In recent years, it has been my privilege to return the favor. I visit and greet him as ‘Pastor Peterson’ trying to remind him who he is, what he’s done and sing a few old hymns engraved on his Swedish soul.

I go hoping to arouse some sign of recognition that he is still there, hoping I can stir his memory and touch his soul with the songs, the words and the gift I bring in the small brown case I carry into his room.

He showed clear signs of recognition a year ago. Sometimes he would try to sing with me. But such signs faded away during the past 12 months. On this day, he has not eaten for several days. His jaws no longer know what to do with food, and he has lost nearly half his body weight.

His daughters hold his hands and touch his shoulder as I prepare the wafer and pour wine in a tiny chalice. I kneel at his feet and bend down to look straight in his eyes, as his neck and head bend far over, and I fight off tears.

There are few honors greater than kneeling by his wheel chair hoping and praying he will recognize not me but the grace I bring. I want him to know, once more, that he is remembered by the One who does not forget even when we do.

On this day, one more time, my silent prayer is answered. Heaven happens.

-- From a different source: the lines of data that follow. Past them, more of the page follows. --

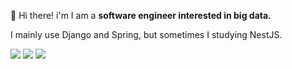 👋  Hi there! i'm I am a __software engineer interested in big data.__

I mainly use Django and Spring, but sometimes I studying NestJS.

[<img src="https://img.shields.io/badge/Instagram-E4405F?style=flat-square&logo=Instagram&logoColor=white"/>](https://www.instagram.com/in_zae/) [<img src="https://img.shields.io/badge/Notion-000000?style=flat-square&logo=Notion&logoColor=white"/>](https://www.notion.so/InJae-Yun-25091747344b496e96bbe216cda9a4ef) [<img src="https://img.shields.io/badge/GitHub-181717?style=flat-square&logo=GitHub&logoColor=white"/>](https://github.com/inzae1)

<br>


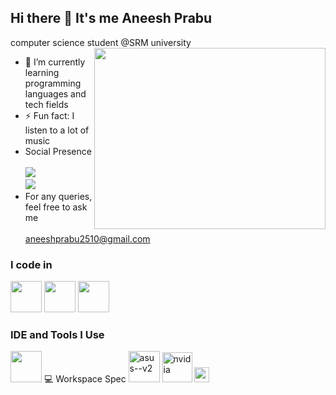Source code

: ## Hi there 👋 It's me Aneesh Prabu

computer science student @SRM university
<img align="right" width="370" height="290" src="https://i.pinimg.com/originals/47/f0/34/47f0342cec72b800463bf003eac1257e.gif">                                               
- 🌱 I’m currently learning programming languages and tech fields
- ⚡ Fun fact: I listen to a lot of music
- Social Presence
<br />  <br /> [<img src="https://img.shields.io/badge/LinkedIn-0077B5?style=for-the-badge&logo=linkedin&logoColor=white" />](https://www.linkedin.com/in/aneeshprabu2510/) <br/> [<img src="https://img.shields.io/badge/instagram-d62976?style=for-the-badge&logo=instagram&logoColor=white" />](https://www.instagram.com/aneeshhhh_____/)
- For any queries, feel free to ask me
 <br /> <br /> aneeshprabu2510@gmail.com
### I code in
<img height="50" width="50" src="https://img.icons8.com/color/48/000000/c-programming.png" /> <img height="50" width="50" src="https://img.icons8.com/color/48/000000/c-plus-plus-logo.png" /> <img height="50" width="50" src="https://img.icons8.com/color/48/000000/java-coffee-cup-logo.png" />
### IDE and Tools I Use
<img height="50" width="50" src="https://img.icons8.com/color/48/000000/visual-studio-code-2019.png"/> 
 💻 Workspace Spec
<img width="50" height="50" src="https://img.icons8.com/nolan/50/asus--v2.png" alt="asus--v2"/> <img width="48" height="48" src="https://img.icons8.com/color/48/nvidia.png" alt="nvidia"/>  <img width="24" height="24" src="https://img.icons8.com/external-tal-revivo-shadow-tal-revivo/24/external-intel-corporation-an-american-multinational-corporation-and-technology-company-logo-shadow-tal-revivo.png" alt="external-intel-corporation-an-american-multinational-corporation-and-technology-company-logo-shadow-tal-revivo"/>



<!--
**Aneesh2510/Aneesh2510** is a ✨ _special_ ✨ repository because its `README.md` (this file) appears on your GitHub profile.

Here are some ideas to get you started:

- 🔭 I’m currently working on ...
- 🌱 I’m currently learning ...
- 👯 I’m looking to collaborate on ...
- 🤔 I’m looking for help with ...
- 💬 Ask me about ...
- 📫 How to reach me: ...
- 😄 Pronouns: ...
- ⚡ Fun fact: ...
-->
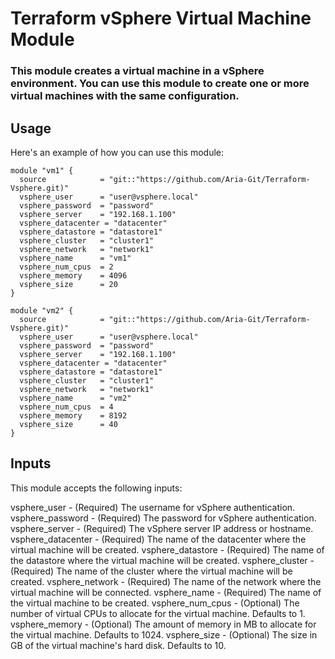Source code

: # Terraform vSphere Virtual Machine Module
### This module creates a virtual machine in a vSphere environment. You can use this module to create one or more virtual machines with the same configuration.

## Usage
Here's an example of how you can use this module:


    module "vm1" {
      source            = "git::"https://github.com/Aria-Git/Terraform-Vsphere.git)"
      vsphere_user      = "user@vsphere.local"
      vsphere_password  = "password"
      vsphere_server    = "192.168.1.100"
      vsphere_datacenter = "datacenter"
      vsphere_datastore = "datastore1"
      vsphere_cluster   = "cluster1"
      vsphere_network   = "network1"
      vsphere_name      = "vm1"
      vsphere_num_cpus  = 2
      vsphere_memory    = 4096
      vsphere_size      = 20
    }

    module "vm2" {
      source            = "git::"https://github.com/Aria-Git/Terraform-Vsphere.git)"
      vsphere_user      = "user@vsphere.local"
      vsphere_password  = "password"
      vsphere_server    = "192.168.1.100"
      vsphere_datacenter = "datacenter"
      vsphere_datastore = "datastore1"
      vsphere_cluster   = "cluster1"
      vsphere_network   = "network1"
      vsphere_name      = "vm2"
      vsphere_num_cpus  = 4
      vsphere_memory    = 8192
      vsphere_size      = 40
    }

## Inputs
This module accepts the following inputs:

vsphere_user - (Required) The username for vSphere authentication.
vsphere_password - (Required) The password for vSphere authentication.
vsphere_server - (Required) The vSphere server IP address or hostname.
vsphere_datacenter - (Required) The name of the datacenter where the virtual machine will be created.
vsphere_datastore - (Required) The name of the datastore where the virtual machine will be created.
vsphere_cluster - (Required) The name of the cluster where the virtual machine will be created.
vsphere_network - (Required) The name of the network where the virtual machine will be connected.
vsphere_name - (Required) The name of the virtual machine to be created.
vsphere_num_cpus - (Optional) The number of virtual CPUs to allocate for the virtual machine. Defaults to 1.
vsphere_memory - (Optional) The amount of memory in MB to allocate for the virtual machine. Defaults to 1024.
vsphere_size - (Optional) The size in GB of the virtual machine's hard disk. Defaults to 10.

His eyes grow wide as I show him the cup. He tries to free his almost immobile hand from his daughter’s grasp to take it. I dip the wafer in the wine and twice touch it to his lips. The second time he bites off a small piece and eats … though he hasn’t eaten in days.

His heart is so indelibly stamped by the grace he extended to others that not even advanced dementia has managed to steal this beauty from his tired soul.

He cannot say a word, but somehow he knows this is ‘for me.’ He remembers what to do, and the gentle grace of our all-loving God breaks through once more.

Our poignant hopes were answered. We wanted him to remember and bless us with the awareness that he knew we were there to bless him.

But on this cold March morning, we received much more. We discovered that we are remembered even when we forget ourselves, our worth, our dignity, our beauty, our joy, … even our name, as I suspect Len long ago forgot his.

We are remembered by a Love that refuses to let us go, a mercy that is new every morning, a compassion that doesn’t lose us when we lose ourselves.

As we watched Len eat and drink the love of Christ, we were gathered into a little community of care around a dying man, and we became whole again, even though our hearts may have been breaking.

For we remembered who we are: Beloved Children of the Love who never forgets, the One who gathers up the broken fragments of our lives and hearts and puts us back together … again and again.

We are always remembered, until the day the Holy Remember-er gathers us up once more … with the likes of Len and all who gone before.